Bu örnek, basında oto sansürün iyi bir
örneğidir.
Öte yandan basının yarı kamusal bir hizmet olması da yine, gerek medya sahibinin ve
gerekse yazanların ve yorum yapanların
gazetede istedikleri gibi at oynatmalarını
engellemelidir.
1988 yılında satılan Günaydın gazetesi ile birlikte çok sayıda gazete ve dergi yayınlanırdı. O yıllarda, Türkiye de basının yüzde 41’i Günaydın grubunda çıkardı. 1984 - 1985 yıllarında Günaydının tirajı bir milyondu. Bu gün halen bu tiraja ulaşan gazete olmadı. Kimse, bu grubun o zamanki sahibinin resmini veya ailesine ait resim ve haberi Günaydın gazetesinde göremezdi. Bu hususu bir kaza olmasın diye gazete sahibi özellikle tembih ederdi.
Ayrıca, o yıllarda gazete patronları, bu gazeteleri başka işler yapmak için bir araç olarak kullanmazdı. Bu gün ihalelerde ve hükümetle olan ilişkilerde kullanmak için medya sahibi olanlar çoğunluktadır.
Bu nedenlerledir ki, medya sahipleri hakkında her zaman spekülasyon yapılıyor.
Öte yandan birçok köşe yazarı, kullandıkları köşeyi, diğer insanlara saldırı köşesi olarak kullanıyor. Aynı şekilde bazı köşe yazarları bir biri ile kavga için bu köşeleri arena haline getiriyorlar. İki köşe yazarının kavgası hem başkalarını ilgilendirmez... Hem de toplum için kötü örnek olur. Yani basının toplumsal zararı ortaya çıkar.
Yine yazan ve çizenler için bu gazete ve dergiler, özel duyguları tatmin alanı olmamalıdır. Medya güçlü bir silahtır. Bu silahı topluma zarar verecek şekilde ve yalnızca kendi kavgaları ve hedefleri için kullananlar, eninde sonunda bu silahın ters teptiğini göreceklerdir.
Dünyada her şey denge üstüne kurulmuştur. Doğada denge bozulunca deprem olur... Kıtlık olur. İnsan dengesi bozulunca, hastalık gelir. Basında denge bozulursa, olacak depremin altında önce bu dengeyi bozanlar
kalacaktır.
Özetle, bu gibi uygulamalar basını gerçek özelliklerinden uzaklaştırmış Yani yozlaştırmıştır.
Siyasi iktidarlar, zaman zaman basını kontrol ederek, zaman zaman basına ve yazan- çizene çıkar sağlayarak, basının yozlaşmasına neden olmuşlardır.
Bu iktidarların hiçbiri basın sektörüne AKP kadar zarar verememiştir.

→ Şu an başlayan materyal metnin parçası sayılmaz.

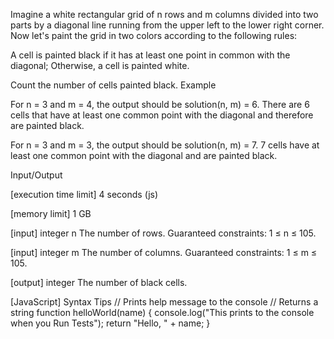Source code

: Imagine a white rectangular grid of n rows and m columns divided into two parts by a diagonal line running from the upper left to the lower right corner. Now let's paint the grid in two colors according to the following rules:

A cell is painted black if it has at least one point in common with the diagonal;
Otherwise, a cell is painted white.

Count the number of cells painted black.
Example


For n = 3 and m = 4, the output should be
solution(n, m) = 6.
There are 6 cells that have at least one common point with the diagonal and therefore are painted black.



For n = 3 and m = 3, the output should be
solution(n, m) = 7.
7 cells have at least one common point with the diagonal and are painted black.



Input/Output


[execution time limit] 4 seconds (js)


[memory limit] 1 GB


[input] integer n
The number of rows.
Guaranteed constraints:
1 ≤ n ≤ 105.


[input] integer m
The number of columns.
Guaranteed constraints:
1 ≤ m ≤ 105.


[output] integer
The number of black cells.


[JavaScript] Syntax Tips
// Prints help message to the console
// Returns a string
function helloWorld(name) {
    console.log("This prints to the console when you Run Tests");
    return "Hello, " + name;
}


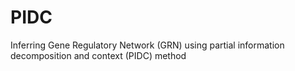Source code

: # PIDC
Inferring Gene Regulatory Network (GRN) using partial information decomposition and context (PIDC) method
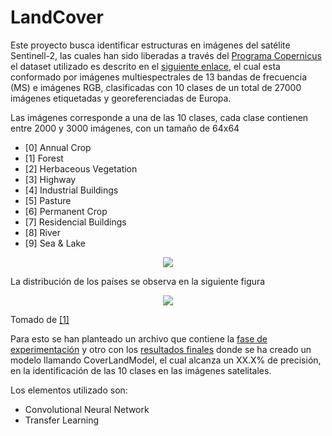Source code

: # LandCover

Este proyecto busca identificar estructuras en imágenes del satélite Sentinell-2, las cuales han sido liberadas a través del [Programa Copernicus](https://www.copernicus.eu/en) el dataset utilizado es descrito en el [siguiente enlace](https://github.com/phelber/EuroSAT), el cual esta conformado por imágenes multiespectrales de 13 bandas de frecuencia (MS) e imágenes RGB, clasificadas con 10 clases de un total de 27000 imágenes etiquetadas y georeferenciadas de Europa.

Las imágenes corresponde a una de las 10 clases, cada clase contienen entre 2000 y 3000 imágenes, con un tamaño de 64x64
- [0] Annual Crop
- [1] Forest
- [2] Herbaceous Vegetation
- [3] Highway
- [4] Industrial Buildings
- [5] Pasture
- [6] Permanent Crop
- [7] Residencial Buildings
- [8] River
- [9] Sea & Lake


<p align="center">
  <img src="https://github.com/davidUrr/LandCover/blob/master/Imagenes/Clases2.png">
</p>

La distribución de los países se observa en la siguiente figura

<p align="center">
  <img src="https://github.com/davidUrr/LandCover/blob/master/Imagenes/distribucion.png">
</p>

Tomado de [[1]](https://arxiv.org/abs/1709.00029)

Para esto se han planteado un archivo que contiene la [fase de experimentación]() y otro con los [resultados finales]() donde se ha creado un modelo llamando CoverLandModel, el cual alcanza un XX.X% de precisión, en la identificación de las 10 clases en las imágenes satelitales.

Los elementos utilizado son:
- Convolutional Neural Network
- Transfer Learning

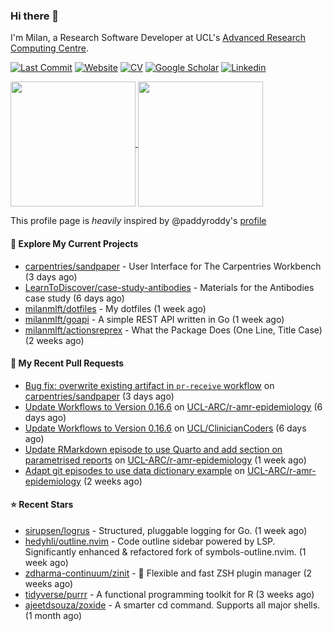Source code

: ### Hi there 👋

I'm Milan, a Research Software Developer at UCL's [Advanced Research Computing
Centre](https://www.ucl.ac.uk/advanced-research-computing/advanced-research-computing-centre).

[![Last Commit](https://img.shields.io/github/last-commit/milanmlft/milanmlft?label=updated)](https://github.com/milanmlft)
[![Website](https://img.shields.io/badge/GitHub%20Pages-222?logo=githubpages&logoColor=fff&style=for-the-badge&style=flat)](https://milanmlft.dev)
[![CV](https://img.shields.io/badge/CV-PDF-pink.svg)](https://milanmlft.netlify.app/uploads/resume.pdf)
[![Google Scholar](https://img.shields.io/badge/Google%20Scholar-4285F4?logo=googlescholar&logoColor=fff&style=for-the-badge&style=flat)](https://scholar.google.com/citations?user=LwW40HQAAAAJ&hl=en)
[![Linkedin](https://img.shields.io/badge/LinkedIn-0A66C2?logo=linkedin&logoColor=fff&style=for-the-badge&style=flat)](http://www.linkedin.com/in/milan-malfait)


<a href="https://github.com/milanmlft/milanmlft#gh-dark-mode-only">
  <img height=200 align="center" src="https://github-readme-stats-paddyroddy.vercel.app/api?username=milanmlft&disable_animations=true&hide_border=true&hide_title=true&include_all_commits=true&rank_icon=github&show=prs_merged,reviews&show_icons=true&theme=tokyonight" />
</a>


<a href="https://github.com/milanmlft/milanmlft#gh-light-mode-only">
  <img height=200 align="center" src="https://github-readme-stats-paddyroddy.vercel.app/api?username=milanmlft&disable_animations=true&hide_border=true&hide_title=true&include_all_commits=true&rank_icon=github&show=prs_merged,reviews&show_icons=true&theme=default" />
</a>

This profile page is _heavily_ inspired by @paddyroddy's [profile](https://github.com/paddyroddy/paddyroddy)

#### 👷 Explore My Current Projects

- [carpentries/sandpaper](https://github.com/carpentries/sandpaper) - User Interface for The Carpentries Workbench
  (3 days ago)
- [LearnToDiscover/case-study-antibodies](https://github.com/LearnToDiscover/case-study-antibodies) - Materials for the Antibodies case study
  (6 days ago)
- [milanmlft/dotfiles](https://github.com/milanmlft/dotfiles) - My dotfiles
  (1 week ago)
- [milanmlft/goapi](https://github.com/milanmlft/goapi) - A simple REST API written in Go
  (1 week ago)
- [milanmlft/actionsreprex](https://github.com/milanmlft/actionsreprex) - What the Package Does (One Line, Title Case)
  (2 weeks ago)

#### 🔨 My Recent Pull Requests

- [Bug fix: overwrite existing artifact in `pr-receive` workflow](https://github.com/carpentries/sandpaper/pull/602) on [carpentries/sandpaper](https://github.com/carpentries/sandpaper)
  (3 days ago)
- [Update Workflows to Version 0.16.6](https://github.com/UCL-ARC/r-amr-epidemiology/pull/23) on [UCL-ARC/r-amr-epidemiology](https://github.com/UCL-ARC/r-amr-epidemiology)
  (6 days ago)
- [Update Workflows to Version 0.16.6](https://github.com/UCL/ClinicianCoders/pull/47) on [UCL/ClinicianCoders](https://github.com/UCL/ClinicianCoders)
  (6 days ago)
- [Update RMarkdown episode to use Quarto and add section on parametrised reports](https://github.com/UCL-ARC/r-amr-epidemiology/pull/19) on [UCL-ARC/r-amr-epidemiology](https://github.com/UCL-ARC/r-amr-epidemiology)
  (1 week ago)
- [Adapt git episodes to use data dictionary example](https://github.com/UCL-ARC/r-amr-epidemiology/pull/17) on [UCL-ARC/r-amr-epidemiology](https://github.com/UCL-ARC/r-amr-epidemiology)
  (2 weeks ago)

#### ⭐ Recent Stars

- [sirupsen/logrus](https://github.com/sirupsen/logrus) - Structured, pluggable logging for Go.
  (1 week ago)
- [hedyhli/outline.nvim](https://github.com/hedyhli/outline.nvim) - Code outline sidebar powered by LSP. Significantly enhanced &amp; refactored fork of symbols-outline.nvim. 
  (1 week ago)
- [zdharma-continuum/zinit](https://github.com/zdharma-continuum/zinit) - 🌻 Flexible and fast ZSH plugin manager
  (2 weeks ago)
- [tidyverse/purrr](https://github.com/tidyverse/purrr) - A functional programming toolkit for R
  (3 weeks ago)
- [ajeetdsouza/zoxide](https://github.com/ajeetdsouza/zoxide) - A smarter cd command. Supports all major shells.
  (1 month ago)
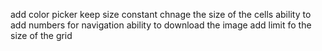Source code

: add color picker
keep size constant chnage the size of the cells
ability to add numbers for navigation
ability to download the image
add limit fo the size of the grid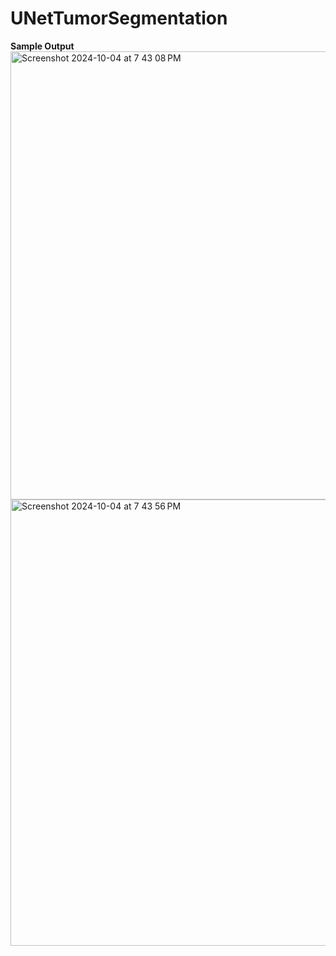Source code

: # UNetTumorSegmentation



**Sample Output**
<img width="717" alt="Screenshot 2024-10-04 at 7 43 08 PM" src="https://github.com/user-attachments/assets/391276ba-eb28-4c46-990c-a935ffffec9e">
<img width="714" alt="Screenshot 2024-10-04 at 7 43 56 PM" src="https://github.com/user-attachments/assets/659b570e-602f-4266-994c-9e4a67cdf6bc">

AKP zorla veya doğrudan yandaşlarına medya kurdurarak, gazete satın alarak, basını yozlaşma ötesinde dejenere etmiştir.
Bunun içindir ki, gazete tirajları bir türlü artmıyor. TÜİK’in rakamlarına göre 2009 yılında gazete ve dergilerin tirajı 2008 yılına göre
% 15 azalmıştır.
Bu gün gazetelerin toplam satışı, ortalama 4.5 milyondur. Yani 16 kişiye bir gazete düşmektedir.